The Statue of Ludwig Mond stands outside the entrance to Mond House in Brunner Mond Works, Winnington, Cheshire, England. Ludwig Mond was born in Germany but spent most of his working life in England. He moved to England in 1862 and joined the business of John Hutchinson in Widnes. Wishing to develop a better process for the production of alkali than the Leblanc process, he joined in partnership with John Brunner, who also worked for Hutchinson, to improve the ammonia-soda process, building a factory for this purpose at Winnington. In time the factory became the largest producer of soda (a type of alkali) in the world. Mond went on to work with other chemical processes, especially those involving nickel. He also became an art collector, bequeathing much of his collection to the nation. His statue was designed by Édouard Lantéri, and was unveiled by Brunner in 1913. It was moved in 1995 to stand next to the statue of Brunner in front of the offices of Brunner Mond in Winnington. The statue is recorded in the National Heritage List for England as a designated Grade II listed building.

==History==

Ludwig Mond (1839–1909), who was born in Germany, became a chemical industrialist in England. He studied at the Universities of Marburg and Heidelberg and moved to England in 1862. He joined the alkali manufacturing business of John Hutchinson in Widnes (then in Lancashire, now in Cheshire). Hutchinson manufactured alkali by the Leblanc process, and Mond's earlier work for the company was to devise a method of recovering sulphur from the by-products of the process. Another employee of Hutchinson was John Brunner, who had joined the company in 1861, and who became the manager of the office.
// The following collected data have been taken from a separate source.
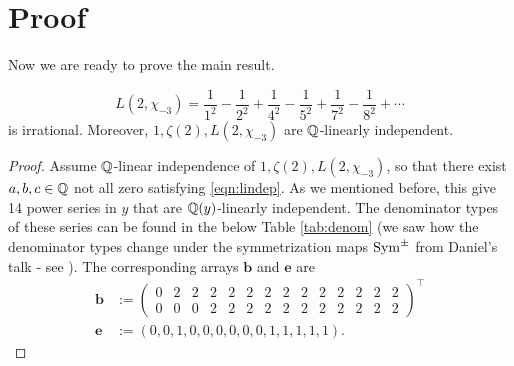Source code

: \section{Proof}

Now we are ready to prove the main result.

\begin{theorem}
\label{thm:irrational}
$$
    L(2, \chi_{-3}) = \frac{1}{1^2} - \frac{1}{2^2} + \frac{1}{4^2} - \frac{1}{5^2} + \frac{1}{7^2} - \frac{1}{8^2} + \cdots
$$
is irrational. 
Moreover, $1, \zeta(2), L(2, \chi_{-3})$ are $\mathbb{Q}$-linearly independent.
\end{theorem}

\begin{proof}
Assume $\mathbb{Q}$-linear independence of $1, \zeta(2), L(2, \chi_{-3})$, so that there exist $a, b, c \in \mathbb{Q}$ not all zero satisfying \eqref{eqn:lindep}.
As we mentioned before, this give 14 power series in $y$ that are $\mathbb{Q}(y)$-linearly independent.
The denominator types of these series can be found in the below Table \ref{tab:denom} (we saw how the denominator types change under the symmetrization maps $\mathrm{Sym}^{\pm}$ from Daniel's talk - see \cite[Lemma 9.0.3]{calegari2024linear}).
The corresponding arrays $\mathbf{b}$ and $\mathbf{e}$ are
\begin{align*}
    \mathbf{b} &:= \begin{pmatrix}
        0 & 2 & 2 & 2 & 2 & 2 & 2 & 2 & 2 & 2 & 2 & 2 & 2 & 2 \\
        0 & 0 & 0 & 2 & 2 & 2 & 2 & 2 & 2 & 2 & 2 & 2 & 2 & 2
    \end{pmatrix}^\intercal \\
    \mathbf{e} &:= (0, 0, 1, 0, 0, 0, 0, 0, 0, 1, 1, 1, 1, 1).
\end{align*}


\end{proof}
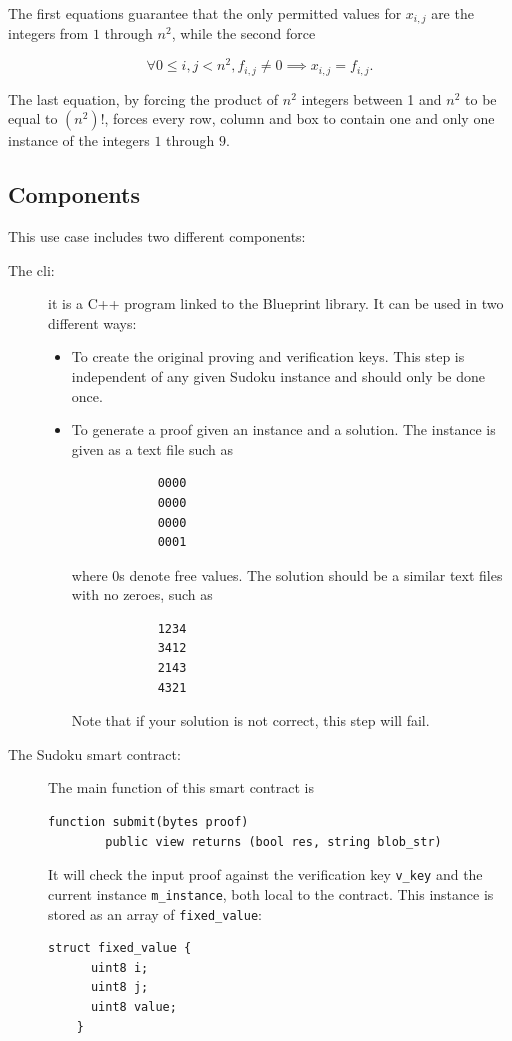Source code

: \documentclass[10pt,a4paper]{article}
\begin{document}
The first equations guarantee that the only permitted values for $x_{i,j}$ are the integers from $1$ through $n^2$, while the second force

\[ \forall 0 \leq i,j < n^2, f_{i,j} \neq 0 \implies x_{i,j} = f_{i,j}.\]

The last equation, by forcing the product of $n^2$ integers between 1 and $n^2$ to be equal to $\left(n^2\right)!$, forces every row, column and box to contain one and only one instance of the integers $1$ through $9$.


\subsection{Components}
\label{subsec:components}

This use case includes two different components:

\begin{description}
	\item[The cli:] it is a C++ program linked to the Blueprint \zksnarks{} library. It can be used in two different ways:
	\begin{itemize}
		\item To create the original proving and verification keys. This step is independent of any given Sudoku instance and should only be done once.
		\item To generate a proof given an instance and a solution. The instance is given as a text file such as

		\begin{verbatim}
			0000
			0000
			0000
			0001
		\end{verbatim}

		where $0$s denote free values. The solution should be a similar text files with no zeroes, such as

		\begin{verbatim}
			1234
			3412
			2143
			4321
		\end{verbatim}

		Note that if your solution is not correct, this step will fail.
	\end{itemize}
    \item[The Sudoku smart contract:] The main function of this smart contract is
    \begin{lstlisting}[language=Solidity]
    function submit(bytes proof)
        public view returns (bool res, string blob_str)
    \end{lstlisting}
    It will check the input proof against the verification key \lstinline[language=Solidity]|v_key| and the current instance \lstinline[language=Solidity]|m_instance|, both local to the contract. This instance is stored as an array of \lstinline[language=Solidity]|fixed_value|:
    \begin{lstlisting}[language=Solidity]
    struct fixed_value {
      uint8 i;
      uint8 j;
      uint8 value;
    }

    \end{lstlisting}
\end{description}
\end{document}
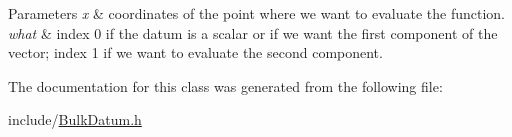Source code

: \begin{DoxyParams}{Parameters}
{\em x} & coordinates of the point where we want to evaluate the function. \\
\hline
{\em what} & index 0 if the datum is a scalar or if we want the first component of the vector; index 1 if we want to evaluate the second component. \\
\hline
\end{DoxyParams}


The documentation for this class was generated from the following file\+:\begin{DoxyCompactItemize}
\item 
include/\hyperlink{BulkDatum_8h}{Bulk\+Datum.\+h}\end{DoxyCompactItemize}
The Leblanc process was an inefficient method for producing alkali, and was very damaging to the environment, so alternative processes were sought. The ammonia-soda process was an alternative process that promised to have advantages over the Leblanc process. By 1871 Mond had determined to build a factory to produce alkali by this process, and in this project he was joined by Brunner. In 1873 Mond and Brunner bought the Winnington estate near Northwich in Cheshire, which included the country house, Winnington Hall. The two families moved into the hall, one family occupying each wing, and the factory which became the start of Brunner Mond and Company was built nearby. (Note: Brunner Mond later became part of Tata Chemicals Europe.) By about 1892 the company had become the largest producer of soda in the world.

Mond's interests then moved on to work with nickel, and he formed the Mond Nickel Company. He took out many patents and founded the Davy-Faraday Research Laboratory at the Royal Institution. Away from industry, he formed a large art collection, and bequeathed most of it to the National Gallery. Mond is regarded as "one of the greatest experiential chemists of his generation".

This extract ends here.